> Work task
Check which lines in the records hold "pytorch" and report how many there are, with no other text.

BEGIN

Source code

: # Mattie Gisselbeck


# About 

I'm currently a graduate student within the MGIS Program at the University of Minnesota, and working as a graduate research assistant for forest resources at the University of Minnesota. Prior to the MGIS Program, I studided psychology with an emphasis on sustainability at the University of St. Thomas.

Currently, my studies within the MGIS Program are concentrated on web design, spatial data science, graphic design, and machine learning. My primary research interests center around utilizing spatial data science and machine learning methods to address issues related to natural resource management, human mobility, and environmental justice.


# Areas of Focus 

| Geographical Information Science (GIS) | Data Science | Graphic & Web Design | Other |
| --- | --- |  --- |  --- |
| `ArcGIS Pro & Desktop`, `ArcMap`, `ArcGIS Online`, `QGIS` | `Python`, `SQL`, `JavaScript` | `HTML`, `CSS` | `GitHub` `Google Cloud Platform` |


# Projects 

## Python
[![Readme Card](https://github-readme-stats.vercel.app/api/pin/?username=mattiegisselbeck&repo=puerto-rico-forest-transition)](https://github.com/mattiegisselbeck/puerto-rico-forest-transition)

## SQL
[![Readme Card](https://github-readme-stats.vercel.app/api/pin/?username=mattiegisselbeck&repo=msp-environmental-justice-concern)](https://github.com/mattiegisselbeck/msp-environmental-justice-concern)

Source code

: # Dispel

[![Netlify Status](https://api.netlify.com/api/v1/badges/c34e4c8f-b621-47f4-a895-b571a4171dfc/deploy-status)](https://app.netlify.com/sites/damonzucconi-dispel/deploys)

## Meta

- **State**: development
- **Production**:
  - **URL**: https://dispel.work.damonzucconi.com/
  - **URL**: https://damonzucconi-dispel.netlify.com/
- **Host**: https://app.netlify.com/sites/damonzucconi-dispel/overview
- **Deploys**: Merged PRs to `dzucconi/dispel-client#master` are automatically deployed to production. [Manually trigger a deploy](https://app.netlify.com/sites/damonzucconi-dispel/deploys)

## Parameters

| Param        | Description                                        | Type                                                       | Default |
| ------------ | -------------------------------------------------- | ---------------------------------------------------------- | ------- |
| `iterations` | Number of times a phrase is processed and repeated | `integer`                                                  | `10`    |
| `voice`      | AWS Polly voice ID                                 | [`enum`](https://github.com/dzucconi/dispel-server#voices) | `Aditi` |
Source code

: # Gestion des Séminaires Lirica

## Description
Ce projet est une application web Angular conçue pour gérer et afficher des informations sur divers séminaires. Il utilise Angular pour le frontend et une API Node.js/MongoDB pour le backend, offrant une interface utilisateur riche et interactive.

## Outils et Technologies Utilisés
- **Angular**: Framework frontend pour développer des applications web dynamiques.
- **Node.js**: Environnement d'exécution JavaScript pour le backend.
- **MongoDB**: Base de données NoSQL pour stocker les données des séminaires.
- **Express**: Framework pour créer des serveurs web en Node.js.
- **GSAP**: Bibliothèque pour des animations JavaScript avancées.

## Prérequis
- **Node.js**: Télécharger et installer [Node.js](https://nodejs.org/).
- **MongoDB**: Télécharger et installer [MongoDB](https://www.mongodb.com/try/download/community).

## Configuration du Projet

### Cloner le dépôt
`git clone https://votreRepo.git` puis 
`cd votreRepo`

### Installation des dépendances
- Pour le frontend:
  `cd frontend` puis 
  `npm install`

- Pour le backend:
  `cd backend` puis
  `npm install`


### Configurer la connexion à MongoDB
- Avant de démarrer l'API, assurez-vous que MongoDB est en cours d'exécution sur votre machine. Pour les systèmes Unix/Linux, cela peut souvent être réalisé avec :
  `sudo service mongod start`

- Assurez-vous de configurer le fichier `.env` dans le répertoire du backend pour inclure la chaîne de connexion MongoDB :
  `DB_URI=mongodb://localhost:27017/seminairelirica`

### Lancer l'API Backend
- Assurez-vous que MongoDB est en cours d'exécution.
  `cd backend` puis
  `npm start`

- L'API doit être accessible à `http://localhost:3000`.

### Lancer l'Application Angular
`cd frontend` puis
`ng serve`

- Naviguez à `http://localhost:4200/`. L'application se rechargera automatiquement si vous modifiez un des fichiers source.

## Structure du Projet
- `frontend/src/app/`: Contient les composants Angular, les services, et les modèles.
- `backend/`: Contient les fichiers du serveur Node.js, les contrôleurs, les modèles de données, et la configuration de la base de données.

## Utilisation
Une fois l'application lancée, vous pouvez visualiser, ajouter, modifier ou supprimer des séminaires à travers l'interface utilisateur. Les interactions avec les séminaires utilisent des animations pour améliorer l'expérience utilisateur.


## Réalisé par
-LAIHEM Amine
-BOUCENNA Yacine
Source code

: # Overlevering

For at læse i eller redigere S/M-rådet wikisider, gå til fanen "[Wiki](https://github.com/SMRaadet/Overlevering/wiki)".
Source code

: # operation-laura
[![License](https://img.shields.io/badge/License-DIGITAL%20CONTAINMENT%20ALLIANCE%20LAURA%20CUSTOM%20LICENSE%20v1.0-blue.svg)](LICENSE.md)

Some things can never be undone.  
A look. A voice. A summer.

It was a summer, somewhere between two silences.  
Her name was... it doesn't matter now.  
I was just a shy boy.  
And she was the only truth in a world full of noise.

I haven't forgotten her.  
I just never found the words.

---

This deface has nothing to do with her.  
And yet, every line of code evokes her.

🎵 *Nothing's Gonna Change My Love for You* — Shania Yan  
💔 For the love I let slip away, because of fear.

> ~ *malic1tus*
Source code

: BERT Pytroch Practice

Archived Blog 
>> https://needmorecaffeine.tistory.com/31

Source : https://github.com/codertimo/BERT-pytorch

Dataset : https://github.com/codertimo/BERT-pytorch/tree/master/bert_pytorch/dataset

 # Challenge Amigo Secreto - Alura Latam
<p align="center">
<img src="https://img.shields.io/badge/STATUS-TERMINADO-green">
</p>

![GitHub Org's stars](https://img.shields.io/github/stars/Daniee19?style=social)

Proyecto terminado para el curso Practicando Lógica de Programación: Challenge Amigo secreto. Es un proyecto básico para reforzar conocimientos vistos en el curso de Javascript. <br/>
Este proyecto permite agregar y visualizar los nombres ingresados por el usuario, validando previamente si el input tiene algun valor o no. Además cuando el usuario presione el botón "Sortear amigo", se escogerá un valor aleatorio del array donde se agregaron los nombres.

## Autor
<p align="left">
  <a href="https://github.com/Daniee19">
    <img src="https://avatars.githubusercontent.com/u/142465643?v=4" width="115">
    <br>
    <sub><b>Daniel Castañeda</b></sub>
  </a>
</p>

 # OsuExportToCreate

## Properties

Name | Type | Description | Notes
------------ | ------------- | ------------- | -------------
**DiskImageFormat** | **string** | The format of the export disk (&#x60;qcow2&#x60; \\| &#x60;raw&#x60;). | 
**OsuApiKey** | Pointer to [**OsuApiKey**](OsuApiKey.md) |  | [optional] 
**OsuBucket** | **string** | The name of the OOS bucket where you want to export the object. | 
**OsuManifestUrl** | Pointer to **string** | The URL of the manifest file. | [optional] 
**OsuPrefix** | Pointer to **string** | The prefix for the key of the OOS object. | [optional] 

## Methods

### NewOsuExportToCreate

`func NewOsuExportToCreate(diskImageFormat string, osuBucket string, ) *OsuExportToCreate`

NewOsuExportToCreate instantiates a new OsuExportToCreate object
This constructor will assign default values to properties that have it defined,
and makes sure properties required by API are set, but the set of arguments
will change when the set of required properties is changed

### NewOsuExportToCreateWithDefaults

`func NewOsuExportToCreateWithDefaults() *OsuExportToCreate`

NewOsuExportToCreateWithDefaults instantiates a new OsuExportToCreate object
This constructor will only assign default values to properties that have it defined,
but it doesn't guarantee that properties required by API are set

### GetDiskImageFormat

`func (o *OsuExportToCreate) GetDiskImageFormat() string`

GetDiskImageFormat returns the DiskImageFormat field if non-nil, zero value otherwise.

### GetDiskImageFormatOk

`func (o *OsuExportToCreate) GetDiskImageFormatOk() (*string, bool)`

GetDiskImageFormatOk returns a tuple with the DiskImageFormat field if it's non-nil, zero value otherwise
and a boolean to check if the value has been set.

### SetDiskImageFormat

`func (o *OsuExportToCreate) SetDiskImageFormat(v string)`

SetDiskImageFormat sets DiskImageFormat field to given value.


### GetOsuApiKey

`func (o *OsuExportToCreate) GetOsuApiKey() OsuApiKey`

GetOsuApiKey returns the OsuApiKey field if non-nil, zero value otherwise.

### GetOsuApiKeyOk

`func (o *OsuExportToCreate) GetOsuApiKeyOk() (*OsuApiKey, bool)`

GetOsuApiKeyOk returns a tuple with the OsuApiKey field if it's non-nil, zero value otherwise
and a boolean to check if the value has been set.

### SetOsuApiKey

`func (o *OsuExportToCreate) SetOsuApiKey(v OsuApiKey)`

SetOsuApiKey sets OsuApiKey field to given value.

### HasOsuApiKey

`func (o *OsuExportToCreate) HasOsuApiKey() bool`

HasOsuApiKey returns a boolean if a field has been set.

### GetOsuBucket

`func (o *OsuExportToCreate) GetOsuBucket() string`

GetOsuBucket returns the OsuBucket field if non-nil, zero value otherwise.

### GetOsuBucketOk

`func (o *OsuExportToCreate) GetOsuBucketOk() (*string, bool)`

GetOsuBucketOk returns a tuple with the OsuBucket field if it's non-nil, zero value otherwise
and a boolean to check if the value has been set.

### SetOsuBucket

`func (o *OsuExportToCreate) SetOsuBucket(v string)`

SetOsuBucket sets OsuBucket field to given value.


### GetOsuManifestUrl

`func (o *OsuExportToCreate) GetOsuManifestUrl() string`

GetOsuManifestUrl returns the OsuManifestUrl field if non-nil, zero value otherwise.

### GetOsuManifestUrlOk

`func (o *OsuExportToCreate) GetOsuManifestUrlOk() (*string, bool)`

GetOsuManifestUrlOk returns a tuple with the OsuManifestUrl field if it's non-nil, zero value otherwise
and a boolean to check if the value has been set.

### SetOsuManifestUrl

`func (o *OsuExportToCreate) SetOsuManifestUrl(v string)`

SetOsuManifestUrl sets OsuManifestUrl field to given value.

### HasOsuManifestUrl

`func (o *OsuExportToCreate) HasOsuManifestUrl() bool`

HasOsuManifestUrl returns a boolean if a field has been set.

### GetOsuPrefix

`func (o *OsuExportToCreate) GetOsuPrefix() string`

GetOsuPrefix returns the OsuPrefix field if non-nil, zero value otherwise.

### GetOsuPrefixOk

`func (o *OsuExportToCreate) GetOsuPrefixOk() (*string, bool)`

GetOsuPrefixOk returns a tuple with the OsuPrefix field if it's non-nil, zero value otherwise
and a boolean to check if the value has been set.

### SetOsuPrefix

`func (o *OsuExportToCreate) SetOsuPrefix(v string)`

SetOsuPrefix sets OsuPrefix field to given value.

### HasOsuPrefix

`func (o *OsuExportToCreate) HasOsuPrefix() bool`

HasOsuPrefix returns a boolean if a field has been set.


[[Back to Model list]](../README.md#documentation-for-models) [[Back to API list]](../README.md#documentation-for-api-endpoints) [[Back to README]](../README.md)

END

> Your response
2